Sunday, May 1, 2011
Kelly Greenlee's amazing desserts have become a much-anticipated attraction at First Parish's annual service auction, and last night's offerings did not disappoint. In an effort to do some justice to the quality of the desserts, I serve some good coffee. I promised those present that I would share a little information on the coffees that were offered this time.

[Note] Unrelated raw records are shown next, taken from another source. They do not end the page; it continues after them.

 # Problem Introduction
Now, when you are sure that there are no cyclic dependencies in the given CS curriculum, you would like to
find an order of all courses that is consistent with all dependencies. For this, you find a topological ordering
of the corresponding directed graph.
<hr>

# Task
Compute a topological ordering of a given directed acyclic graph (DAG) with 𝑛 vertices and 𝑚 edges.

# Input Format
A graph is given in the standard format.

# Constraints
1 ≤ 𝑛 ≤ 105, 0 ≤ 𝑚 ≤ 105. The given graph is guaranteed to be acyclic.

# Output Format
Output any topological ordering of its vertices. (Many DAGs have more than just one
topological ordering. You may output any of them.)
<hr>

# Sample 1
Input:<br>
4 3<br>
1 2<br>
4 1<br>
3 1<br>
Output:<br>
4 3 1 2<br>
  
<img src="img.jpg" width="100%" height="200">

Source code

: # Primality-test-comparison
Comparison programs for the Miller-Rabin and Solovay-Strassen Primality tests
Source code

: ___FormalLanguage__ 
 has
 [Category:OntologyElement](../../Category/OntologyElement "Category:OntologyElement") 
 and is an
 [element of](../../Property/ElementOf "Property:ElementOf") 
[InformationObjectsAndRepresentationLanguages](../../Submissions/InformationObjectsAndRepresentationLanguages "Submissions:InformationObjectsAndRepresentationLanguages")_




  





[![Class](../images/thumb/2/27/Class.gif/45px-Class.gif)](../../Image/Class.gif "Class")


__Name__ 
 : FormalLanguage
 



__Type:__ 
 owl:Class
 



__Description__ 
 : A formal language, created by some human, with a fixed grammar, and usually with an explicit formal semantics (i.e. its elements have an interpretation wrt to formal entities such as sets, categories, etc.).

The regular coffee was Selva Negra dark roast, from the La Hammonia farm on Selva Negra Coffee Estate, which I have visited during each of my five study tours (so far) in Nicaragua. It is always the most popular coffee at the annual coffee tasting event organized by students in my Secret Life of Coffee class. This coffee is not fair-trade, because Selva Negra is one large estate, rather than a cooperative of small farms. It is, however, recognized by the Rainforest Alliance as a socially and environmentally sustainable farm, and I can certainly vouch for that certification. I know the farm well, including both temporary and permanent worker housing and dining areas. Selva Negra is a leader in sustainability, where a thoroughly integrated approach connects the coffee farm, hotel, food cultivation, energy, and waste streams. During the peak harvest and tourism seasons, many hundreds of people are living on the farm, and almost no waste goes off-site. In addition, a large portion of the farm is set aside as a biosphere reserve known for orchids, birds, and even primates. You can order Selva Negra coffee through its web site or through JavaVino in Atlanta.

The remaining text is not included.